## [TASK MATERIAL]
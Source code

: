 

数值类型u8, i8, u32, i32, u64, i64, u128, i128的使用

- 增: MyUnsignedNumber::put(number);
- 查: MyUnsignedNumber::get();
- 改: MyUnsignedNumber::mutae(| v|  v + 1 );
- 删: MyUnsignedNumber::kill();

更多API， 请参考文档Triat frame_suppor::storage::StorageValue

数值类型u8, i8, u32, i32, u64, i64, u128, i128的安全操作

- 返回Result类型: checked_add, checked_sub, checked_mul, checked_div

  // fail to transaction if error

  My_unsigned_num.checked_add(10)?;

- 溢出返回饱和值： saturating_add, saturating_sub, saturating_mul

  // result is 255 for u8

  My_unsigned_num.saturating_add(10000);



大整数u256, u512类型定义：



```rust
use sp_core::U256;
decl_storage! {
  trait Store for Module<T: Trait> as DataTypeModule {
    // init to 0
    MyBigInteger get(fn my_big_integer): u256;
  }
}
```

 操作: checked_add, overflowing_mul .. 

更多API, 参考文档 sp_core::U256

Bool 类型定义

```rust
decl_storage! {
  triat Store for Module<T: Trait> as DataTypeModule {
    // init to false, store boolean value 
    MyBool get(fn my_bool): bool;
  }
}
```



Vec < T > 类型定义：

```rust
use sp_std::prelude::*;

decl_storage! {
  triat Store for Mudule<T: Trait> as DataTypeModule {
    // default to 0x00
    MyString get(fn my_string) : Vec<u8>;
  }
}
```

* * *

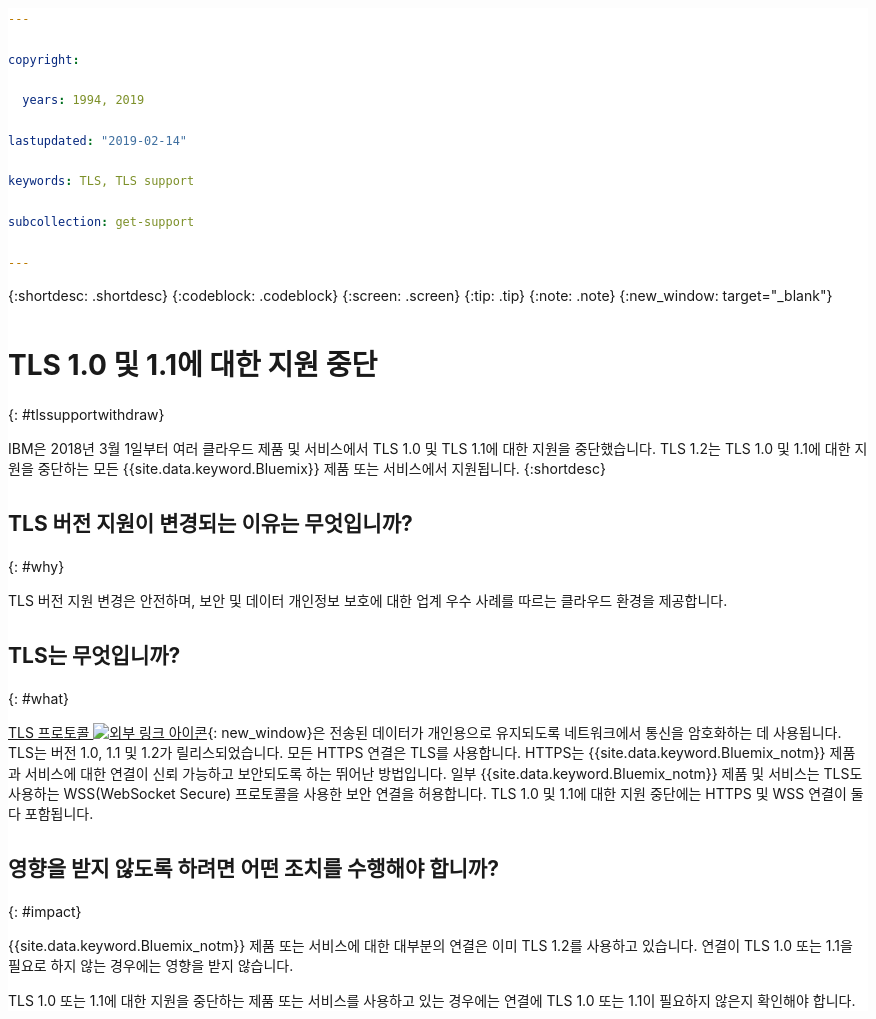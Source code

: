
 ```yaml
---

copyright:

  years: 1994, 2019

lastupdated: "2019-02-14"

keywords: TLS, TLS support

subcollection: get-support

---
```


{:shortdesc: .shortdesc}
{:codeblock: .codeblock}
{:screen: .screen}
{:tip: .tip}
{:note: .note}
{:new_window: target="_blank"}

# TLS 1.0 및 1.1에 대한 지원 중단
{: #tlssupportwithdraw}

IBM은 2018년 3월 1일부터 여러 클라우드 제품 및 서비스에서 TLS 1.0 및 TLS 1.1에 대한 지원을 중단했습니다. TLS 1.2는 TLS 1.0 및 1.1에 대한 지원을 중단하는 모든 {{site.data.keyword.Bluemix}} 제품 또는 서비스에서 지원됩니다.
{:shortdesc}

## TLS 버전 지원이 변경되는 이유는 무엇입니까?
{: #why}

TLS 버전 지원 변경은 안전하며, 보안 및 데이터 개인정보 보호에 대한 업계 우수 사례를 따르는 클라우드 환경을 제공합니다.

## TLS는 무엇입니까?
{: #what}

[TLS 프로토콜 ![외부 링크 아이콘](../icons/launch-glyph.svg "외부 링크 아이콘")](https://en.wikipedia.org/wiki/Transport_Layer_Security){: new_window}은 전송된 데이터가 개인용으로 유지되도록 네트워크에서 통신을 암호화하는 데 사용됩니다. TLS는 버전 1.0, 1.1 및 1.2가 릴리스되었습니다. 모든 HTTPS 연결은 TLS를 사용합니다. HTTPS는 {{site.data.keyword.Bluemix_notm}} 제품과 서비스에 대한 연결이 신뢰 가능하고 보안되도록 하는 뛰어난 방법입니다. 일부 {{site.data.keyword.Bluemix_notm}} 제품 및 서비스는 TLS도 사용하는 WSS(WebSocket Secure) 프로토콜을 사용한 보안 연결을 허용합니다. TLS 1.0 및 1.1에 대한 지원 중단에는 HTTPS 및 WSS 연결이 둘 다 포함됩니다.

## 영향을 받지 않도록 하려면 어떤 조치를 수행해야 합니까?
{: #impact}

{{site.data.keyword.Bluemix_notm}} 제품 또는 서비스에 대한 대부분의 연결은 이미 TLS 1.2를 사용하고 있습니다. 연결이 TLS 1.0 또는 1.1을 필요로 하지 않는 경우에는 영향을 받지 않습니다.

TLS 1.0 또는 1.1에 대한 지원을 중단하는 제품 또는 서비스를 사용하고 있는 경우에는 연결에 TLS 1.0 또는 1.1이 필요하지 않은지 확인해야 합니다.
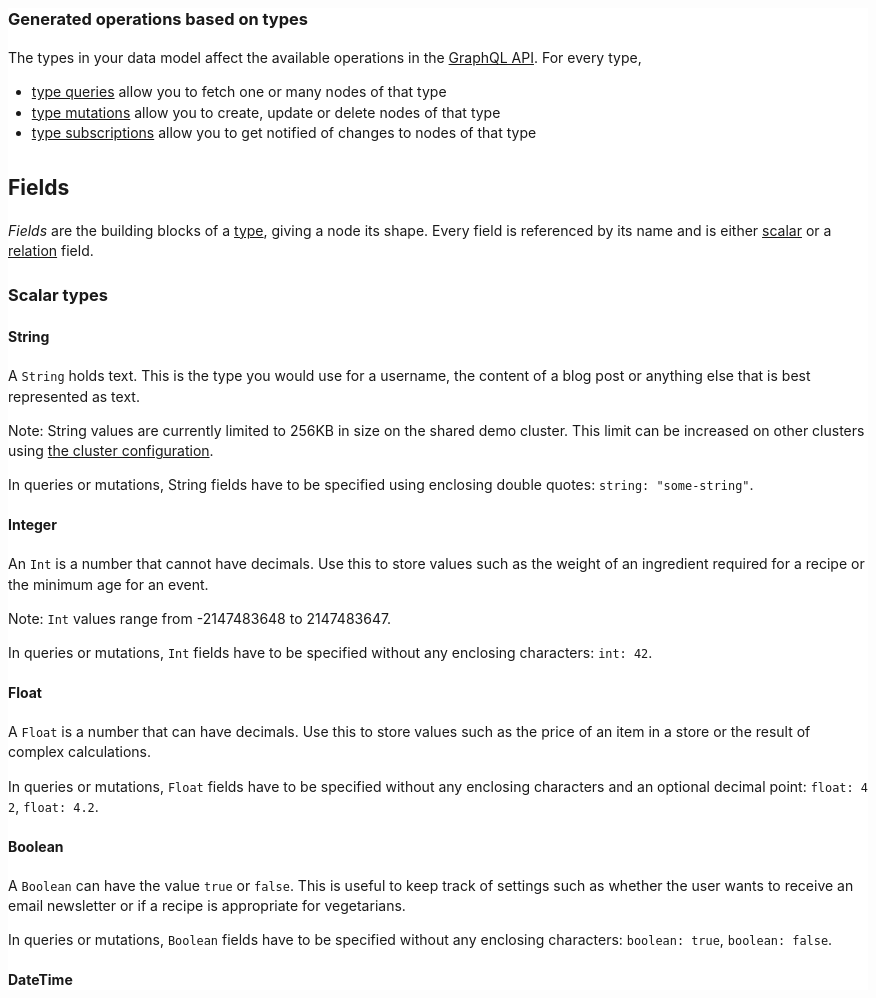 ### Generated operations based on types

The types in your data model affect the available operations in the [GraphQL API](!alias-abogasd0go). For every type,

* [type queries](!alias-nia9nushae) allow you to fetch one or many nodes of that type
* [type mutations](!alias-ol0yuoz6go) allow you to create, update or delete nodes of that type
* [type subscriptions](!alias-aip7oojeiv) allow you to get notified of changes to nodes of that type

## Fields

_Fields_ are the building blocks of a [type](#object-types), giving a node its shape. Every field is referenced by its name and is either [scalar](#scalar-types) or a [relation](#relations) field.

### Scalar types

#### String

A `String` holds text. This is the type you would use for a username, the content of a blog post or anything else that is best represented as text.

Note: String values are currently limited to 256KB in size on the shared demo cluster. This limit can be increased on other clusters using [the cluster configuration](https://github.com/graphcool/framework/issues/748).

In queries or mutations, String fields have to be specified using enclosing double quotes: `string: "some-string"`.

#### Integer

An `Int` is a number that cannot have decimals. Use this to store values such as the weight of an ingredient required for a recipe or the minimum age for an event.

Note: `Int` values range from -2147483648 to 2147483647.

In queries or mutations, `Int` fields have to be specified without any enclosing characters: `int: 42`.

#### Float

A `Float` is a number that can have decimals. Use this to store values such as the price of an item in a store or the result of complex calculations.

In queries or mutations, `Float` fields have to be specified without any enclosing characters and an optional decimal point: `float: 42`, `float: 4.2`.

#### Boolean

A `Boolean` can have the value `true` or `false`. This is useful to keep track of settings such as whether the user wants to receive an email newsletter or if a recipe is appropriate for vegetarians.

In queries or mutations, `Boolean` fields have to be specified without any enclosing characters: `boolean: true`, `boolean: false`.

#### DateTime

...

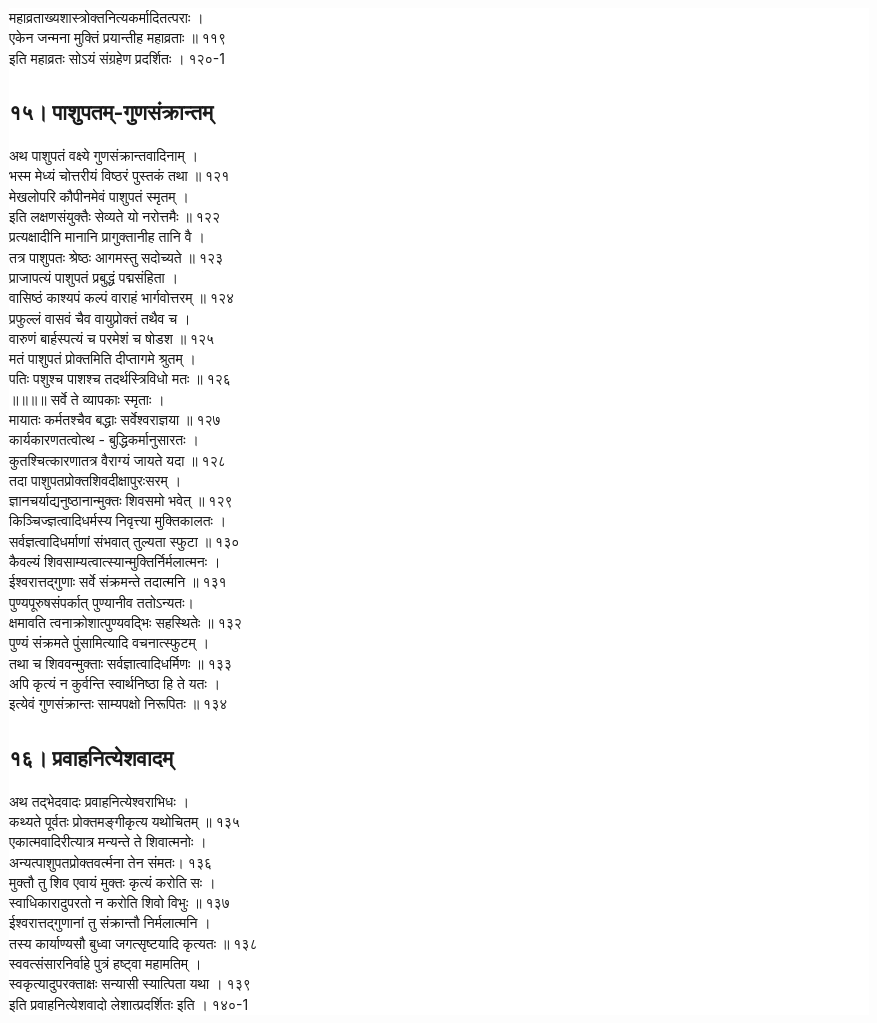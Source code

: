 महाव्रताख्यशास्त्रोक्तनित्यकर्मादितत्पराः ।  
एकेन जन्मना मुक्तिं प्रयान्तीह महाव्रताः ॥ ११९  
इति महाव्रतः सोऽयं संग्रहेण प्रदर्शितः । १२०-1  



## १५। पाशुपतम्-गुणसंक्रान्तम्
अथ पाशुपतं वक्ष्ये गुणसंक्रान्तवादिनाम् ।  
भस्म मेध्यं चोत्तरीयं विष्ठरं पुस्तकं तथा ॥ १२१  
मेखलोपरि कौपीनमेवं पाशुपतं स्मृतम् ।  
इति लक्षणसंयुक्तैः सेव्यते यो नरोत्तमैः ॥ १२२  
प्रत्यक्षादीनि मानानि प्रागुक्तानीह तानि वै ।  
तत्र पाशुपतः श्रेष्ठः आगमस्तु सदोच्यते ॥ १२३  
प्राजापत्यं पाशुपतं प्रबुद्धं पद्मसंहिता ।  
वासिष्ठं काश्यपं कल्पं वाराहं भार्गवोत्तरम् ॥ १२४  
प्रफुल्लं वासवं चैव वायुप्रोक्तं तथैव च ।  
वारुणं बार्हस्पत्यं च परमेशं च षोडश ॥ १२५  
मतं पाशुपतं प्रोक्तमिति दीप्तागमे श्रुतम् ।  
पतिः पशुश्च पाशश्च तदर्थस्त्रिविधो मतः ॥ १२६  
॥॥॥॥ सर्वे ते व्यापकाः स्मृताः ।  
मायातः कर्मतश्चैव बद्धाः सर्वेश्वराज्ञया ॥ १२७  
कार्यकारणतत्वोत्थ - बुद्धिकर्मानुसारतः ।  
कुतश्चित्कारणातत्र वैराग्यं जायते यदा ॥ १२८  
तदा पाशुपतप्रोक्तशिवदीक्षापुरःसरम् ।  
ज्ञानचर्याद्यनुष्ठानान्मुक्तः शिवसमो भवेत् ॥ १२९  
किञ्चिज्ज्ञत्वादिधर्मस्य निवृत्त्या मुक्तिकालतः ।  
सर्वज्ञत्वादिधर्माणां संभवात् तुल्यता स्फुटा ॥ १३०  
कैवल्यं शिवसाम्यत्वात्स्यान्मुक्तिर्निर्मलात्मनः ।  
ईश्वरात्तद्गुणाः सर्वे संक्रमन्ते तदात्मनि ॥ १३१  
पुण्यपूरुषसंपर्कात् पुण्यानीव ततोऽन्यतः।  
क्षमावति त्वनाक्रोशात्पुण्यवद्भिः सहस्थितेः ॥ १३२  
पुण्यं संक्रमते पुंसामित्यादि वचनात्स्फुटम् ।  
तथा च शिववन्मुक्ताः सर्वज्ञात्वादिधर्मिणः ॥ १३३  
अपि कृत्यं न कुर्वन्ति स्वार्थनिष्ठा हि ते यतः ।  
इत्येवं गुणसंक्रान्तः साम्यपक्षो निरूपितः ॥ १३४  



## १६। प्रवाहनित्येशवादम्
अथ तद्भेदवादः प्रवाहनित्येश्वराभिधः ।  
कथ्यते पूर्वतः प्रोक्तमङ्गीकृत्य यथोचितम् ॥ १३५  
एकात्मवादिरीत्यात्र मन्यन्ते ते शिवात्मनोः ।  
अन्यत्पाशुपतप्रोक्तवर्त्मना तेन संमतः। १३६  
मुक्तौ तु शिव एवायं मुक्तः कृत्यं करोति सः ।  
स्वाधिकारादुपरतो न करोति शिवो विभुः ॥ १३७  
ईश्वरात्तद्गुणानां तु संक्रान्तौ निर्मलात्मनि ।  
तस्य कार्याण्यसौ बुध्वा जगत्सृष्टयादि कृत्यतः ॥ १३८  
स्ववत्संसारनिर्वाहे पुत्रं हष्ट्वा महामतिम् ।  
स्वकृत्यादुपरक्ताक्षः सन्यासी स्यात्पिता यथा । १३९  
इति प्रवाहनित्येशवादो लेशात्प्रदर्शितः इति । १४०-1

## [YOUR OBJECTIVE]
Only the lines above that hold "alias" are wanted. Show every one of them.

## [ANSWER FOR THIS EXERCISE]
The types in your data model affect the available operations in the [GraphQL API](!alias-abogasd0go). For every type,
* [type queries](!alias-nia9nushae) allow you to fetch one or many nodes of that type
* [type mutations](!alias-ol0yuoz6go) allow you to create, update or delete nodes of that type
* [type subscriptions](!alias-aip7oojeiv) allow you to get notified of changes to nodes of that type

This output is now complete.